Il y a dans les disparitions volontaires une grande part de romanesque. Il faut accueillir cette part et, très vite, la poser loin de soi. Car la réalité est triviale : les disparitions volontaires et non inquiétantes n’ont pas le décor des voyages organisés. Peu d’études sérieuses existent, mais certaines études de cas éclairent cette réalité. La journaliste Patricia Fagué recense des situations dans son livre Disparus sans laisser d’adresse (de l’Opportun, 2017) : les départs de femmes interviennent souvent dans des contextes de violences conjugales, les hommes qui partent sont généralement en échec personnel ou professionnel.
Au Japon, où les disparus volontaires sont estimés chaque année à 100 000 personnes, la honte sociale et professionnelle est généralement l’élément déclencheur. Le phénomène se serait d’ailleurs accentué dans les années 90 avec la première crise immobilière, puis en 2008. Ces Johatsu (蒸発, littéralement « évaporation ») font le choix d’une mort sociale et poursuivent leur vie sous un faux nom. On trouverait des guides dans les librairies pour apprendre à s’évaporer.
En France, pas de guide, mais une formule qu’on agite : « Le droit à disparaître ». Qu’est-ce que cela signifie ? Est-ce une permission ? Une invitation ?

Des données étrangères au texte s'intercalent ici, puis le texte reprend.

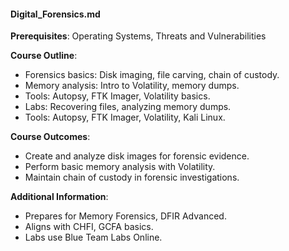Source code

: #### Digital_Forensics.md
**Prerequisites**: Operating Systems, Threats and Vulnerabilities  

**Course Outline**:  
- Forensics basics: Disk imaging, file carving, chain of custody.  
- Memory analysis: Intro to Volatility, memory dumps.  
- Tools: Autopsy, FTK Imager, Volatility basics.  
- Labs: Recovering files, analyzing memory dumps.  
- Tools: Autopsy, FTK Imager, Volatility, Kali Linux.  

**Course Outcomes**:  
- Create and analyze disk images for forensic evidence.  
- Perform basic memory analysis with Volatility.  
- Maintain chain of custody in forensic investigations.  

**Additional Information**:  
- Prepares for Memory Forensics, DFIR Advanced.  
- Aligns with CHFI, GCFA basics.  
- Labs use Blue Team Labs Online.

Le droit à disparaître : protéger l’absent
« En France, un majeur est libre d’aller et venir comme il l’entend, sans nécessairement en informer ses proches. Disparaître n’est pas une infraction pénale », rappelle l’Office central pour la répression des violences aux personnes (OCRVP).
Derrière ce « droit à la disparition », des références à différents droits : la liberté fondamentale de chacun d’aller et venir – elle induit notamment qu’un disparu ne peut être poursuivi du seul fait de sa disparition. Le droit à l’anonymat – il garantit au disparu que les services de police ne communiqueront pas à son insu sa localisation. Surtout, ce que le droit à la disparition dit en creux, c’est que disparaître n’est pas mourir ; c’est être absent. Et même absent, un Homme a des droits.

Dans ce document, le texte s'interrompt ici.